_Plain-text document sources_:
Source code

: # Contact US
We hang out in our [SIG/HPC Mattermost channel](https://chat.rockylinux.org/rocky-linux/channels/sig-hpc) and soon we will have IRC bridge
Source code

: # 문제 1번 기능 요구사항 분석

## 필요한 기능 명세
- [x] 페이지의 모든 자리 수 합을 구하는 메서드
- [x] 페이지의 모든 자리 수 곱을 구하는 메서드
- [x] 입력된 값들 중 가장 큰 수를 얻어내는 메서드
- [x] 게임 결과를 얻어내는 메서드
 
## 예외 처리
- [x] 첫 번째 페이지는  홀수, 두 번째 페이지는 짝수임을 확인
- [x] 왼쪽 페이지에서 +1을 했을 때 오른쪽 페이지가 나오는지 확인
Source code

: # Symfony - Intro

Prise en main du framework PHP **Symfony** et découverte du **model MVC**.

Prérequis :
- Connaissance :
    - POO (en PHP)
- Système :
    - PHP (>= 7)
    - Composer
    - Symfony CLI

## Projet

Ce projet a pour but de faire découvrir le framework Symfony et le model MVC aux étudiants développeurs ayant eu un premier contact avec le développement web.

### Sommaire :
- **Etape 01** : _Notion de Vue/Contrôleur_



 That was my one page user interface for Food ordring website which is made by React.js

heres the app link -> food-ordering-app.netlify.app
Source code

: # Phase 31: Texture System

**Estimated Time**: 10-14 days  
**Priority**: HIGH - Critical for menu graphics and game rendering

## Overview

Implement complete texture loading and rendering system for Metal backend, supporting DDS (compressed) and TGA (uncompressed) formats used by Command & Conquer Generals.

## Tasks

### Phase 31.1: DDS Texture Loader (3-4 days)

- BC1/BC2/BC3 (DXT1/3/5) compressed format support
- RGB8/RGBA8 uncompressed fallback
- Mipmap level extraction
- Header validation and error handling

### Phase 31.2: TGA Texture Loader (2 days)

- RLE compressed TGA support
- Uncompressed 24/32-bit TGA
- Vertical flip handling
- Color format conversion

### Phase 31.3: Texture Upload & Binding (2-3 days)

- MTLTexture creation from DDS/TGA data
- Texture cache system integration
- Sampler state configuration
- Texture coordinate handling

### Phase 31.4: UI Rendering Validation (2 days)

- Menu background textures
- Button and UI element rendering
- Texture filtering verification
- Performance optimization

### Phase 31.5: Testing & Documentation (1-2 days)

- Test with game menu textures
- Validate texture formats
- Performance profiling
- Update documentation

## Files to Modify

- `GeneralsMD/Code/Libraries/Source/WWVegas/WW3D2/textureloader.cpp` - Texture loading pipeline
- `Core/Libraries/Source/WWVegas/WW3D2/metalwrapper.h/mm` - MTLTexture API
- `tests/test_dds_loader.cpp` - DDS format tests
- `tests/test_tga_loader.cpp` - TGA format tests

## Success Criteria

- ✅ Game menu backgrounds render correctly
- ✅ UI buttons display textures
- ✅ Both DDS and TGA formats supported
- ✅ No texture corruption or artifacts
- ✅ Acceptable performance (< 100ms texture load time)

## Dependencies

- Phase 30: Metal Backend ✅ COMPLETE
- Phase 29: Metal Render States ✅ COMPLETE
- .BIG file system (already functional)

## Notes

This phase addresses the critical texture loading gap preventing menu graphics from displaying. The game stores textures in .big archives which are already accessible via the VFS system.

_Task_:
Print exactly the lines between the line with "## Success Criteria" and the final line of the records above, both included.

_Answer below_:
## Success Criteria

- ✅ Game menu backgrounds render correctly
- ✅ UI buttons display textures
- ✅ Both DDS and TGA formats supported
- ✅ No texture corruption or artifacts
- ✅ Acceptable performance (< 100ms texture load time)

## Dependencies

- Phase 30: Metal Backend ✅ COMPLETE
- Phase 29: Metal Render States ✅ COMPLETE
- .BIG file system (already functional)

## Notes

This phase addresses the critical texture loading gap preventing menu graphics from displaying. The game stores textures in .big archives which are already accessible via the VFS system.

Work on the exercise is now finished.